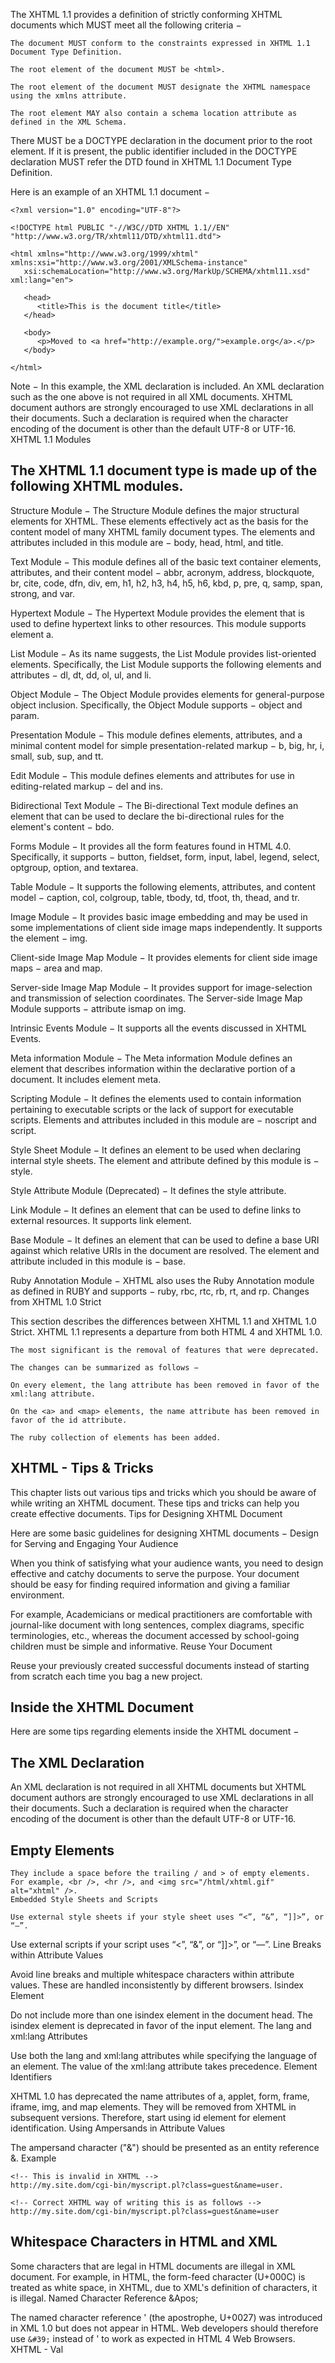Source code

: The XHTML 1.1 provides a definition of strictly conforming XHTML documents which MUST meet all the following criteria −

    The document MUST conform to the constraints expressed in XHTML 1.1 Document Type Definition.

    The root element of the document MUST be <html>.

    The root element of the document MUST designate the XHTML namespace using the xmlns attribute.

    The root element MAY also contain a schema location attribute as defined in the XML Schema.

There MUST be a DOCTYPE declaration in the document prior to the root element. If it is present, the public identifier included in the DOCTYPE declaration MUST refer the DTD found in XHTML 1.1 Document Type Definition.

Here is an example of an XHTML 1.1 document −

```
<?xml version="1.0" encoding="UTF-8"?>

<!DOCTYPE html PUBLIC "-//W3C//DTD XHTML 1.1//EN" "http://www.w3.org/TR/xhtml11/DTD/xhtml11.dtd">

<html xmlns="http://www.w3.org/1999/xhtml" xmlns:xsi="http://www.w3.org/2001/XMLSchema-instance"
   xsi:schemaLocation="http://www.w3.org/MarkUp/SCHEMA/xhtml11.xsd" xml:lang="en">

   <head>
      <title>This is the document title</title>
   </head>

   <body>
      <p>Moved to <a href="http://example.org/">example.org</a>.</p>
   </body>

</html>
```

Note − In this example, the XML declaration is included. An XML declaration such as the one above is not required in all XML documents. XHTML document authors are strongly encouraged to use XML declarations in all their documents. Such a declaration is required when the character encoding of the document is other than the default UTF-8 or UTF-16.
XHTML 1.1 Modules

## The XHTML 1.1 document type is made up of the following XHTML modules.

Structure Module − The Structure Module defines the major structural elements for XHTML. These elements effectively act as the basis for the content model of many XHTML family document types. The elements and attributes included in this module are − body, head, html, and title.

Text Module − This module defines all of the basic text container elements, attributes, and their content model − abbr, acronym, address, blockquote, br, cite, code, dfn, div, em, h1, h2, h3, h4, h5, h6, kbd, p, pre, q, samp, span, strong, and var.

Hypertext Module − The Hypertext Module provides the element that is used to define hypertext links to other resources. This module supports element a.

List Module − As its name suggests, the List Module provides list-oriented elements. Specifically, the List Module supports the following elements and attributes − dl, dt, dd, ol, ul, and li.

Object Module − The Object Module provides elements for general-purpose object inclusion. Specifically, the Object Module supports − object and param.

Presentation Module − This module defines elements, attributes, and a minimal content model for simple presentation-related markup − b, big, hr, i, small, sub, sup, and tt.

Edit Module − This module defines elements and attributes for use in editing-related markup − del and ins.

Bidirectional Text Module − The Bi-directional Text module defines an element that can be used to declare the bi-directional rules for the element's content − bdo.

Forms Module − It provides all the form features found in HTML 4.0. Specifically, it supports − button, fieldset, form, input, label, legend, select, optgroup, option, and textarea.

Table Module − It supports the following elements, attributes, and content model − caption, col, colgroup, table, tbody, td, tfoot, th, thead, and tr.

Image Module − It provides basic image embedding and may be used in some implementations of client side image maps independently. It supports the element − img.

Client-side Image Map Module − It provides elements for client side image maps − area and map.

Server-side Image Map Module − It provides support for image-selection and transmission of selection coordinates. The Server-side Image Map Module supports − attribute ismap on img.

Intrinsic Events Module − It supports all the events discussed in XHTML Events.

Meta information Module − The Meta information Module defines an element that describes information within the declarative portion of a document. It includes element meta.

Scripting Module − It defines the elements used to contain information pertaining to executable scripts or the lack of support for executable scripts. Elements and attributes included in this module are − noscript and script.

Style Sheet Module − It defines an element to be used when declaring internal style sheets. The element and attribute defined by this module is − style.

Style Attribute Module (Deprecated) − It defines the style attribute.

Link Module − It defines an element that can be used to define links to external resources. It supports link element.

Base Module − It defines an element that can be used to define a base URI against which relative URIs in the document are resolved. The element and attribute included in this module is − base.

Ruby Annotation Module − XHTML also uses the Ruby Annotation module as defined in RUBY and supports − ruby, rbc, rtc, rb, rt, and rp.
Changes from XHTML 1.0 Strict

This section describes the differences between XHTML 1.1 and XHTML 1.0 Strict. XHTML 1.1 represents a departure from both HTML 4 and XHTML 1.0.

    The most significant is the removal of features that were deprecated.

    The changes can be summarized as follows −

    On every element, the lang attribute has been removed in favor of the xml:lang attribute.

    On the <a> and <map> elements, the name attribute has been removed in favor of the id attribute.

    The ruby collection of elements has been added.

## XHTML - Tips & Tricks

This chapter lists out various tips and tricks which you should be aware of while writing an XHTML document. These tips and tricks can help you create effective documents.
Tips for Designing XHTML Document

Here are some basic guidelines for designing XHTML documents −
Design for Serving and Engaging Your Audience

When you think of satisfying what your audience wants, you need to design effective and catchy documents to serve the purpose. Your document should be easy for finding required information and giving a familiar environment.

For example, Academicians or medical practitioners are comfortable with journal-like document with long sentences, complex diagrams, specific terminologies, etc., whereas the document accessed by school-going children must be simple and informative.
Reuse Your Document

Reuse your previously created successful documents instead of starting from scratch each time you bag a new project.

## Inside the XHTML Document

Here are some tips regarding elements inside the XHTML document −

## The XML Declaration

An XML declaration is not required in all XHTML documents but XHTML document authors are strongly encouraged to use XML declarations in all their documents. Such a declaration is required when the character encoding of the document is other than the default UTF-8 or UTF-16.

## Empty Elements

```
They include a space before the trailing / and > of empty elements. For example, <br />, <hr />, and <img src="/html/xhtml.gif" alt="xhtml" />.
Embedded Style Sheets and Scripts

Use external style sheets if your style sheet uses “<”, “&”, “]]>”, or “—”.
```

Use external scripts if your script uses “<”, “&”, or “]]>”, or “—”.
Line Breaks within Attribute Values

Avoid line breaks and multiple whitespace characters within attribute values. These are handled inconsistently by different browsers.
Isindex Element

Do not include more than one isindex element in the document head. The isindex element is deprecated in favor of the input element.
The lang and xml:lang Attributes

Use both the lang and xml:lang attributes while specifying the language of an element. The value of the xml:lang attribute takes precedence.
Element Identifiers

XHTML 1.0 has deprecated the name attributes of a, applet, form, frame, iframe, img, and map elements. They will be removed from XHTML in subsequent versions. Therefore, start using id element for element identification.
Using Ampersands in Attribute Values

The ampersand character ("&") should be presented as an entity reference &.
Example

```
<!-- This is invalid in XHTML -->
http://my.site.dom/cgi-bin/myscript.pl?class=guest&name=user.

<!-- Correct XHTML way of writing this is as follows -->
http://my.site.dom/cgi-bin/myscript.pl?class=guest&name=user
```

## Whitespace Characters in HTML and XML

Some characters that are legal in HTML documents are illegal in XML document. For example, in HTML, the form-feed character (U+000C) is treated as white space, in XHTML, due to XML's definition of characters, it is illegal.
Named Character Reference &Apos;

The named character reference ' (the apostrophe, U+0027) was introduced in XML 1.0 but does not appear in HTML. Web developers should therefore use `&#39;` instead of ' to work as expected in HTML 4 Web Browsers.
XHTML - Val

━━━━━━━━━━

Exercise brief: Report the count of lines in the entries that contain "while". Nothing else should be given.

Response to the task: 2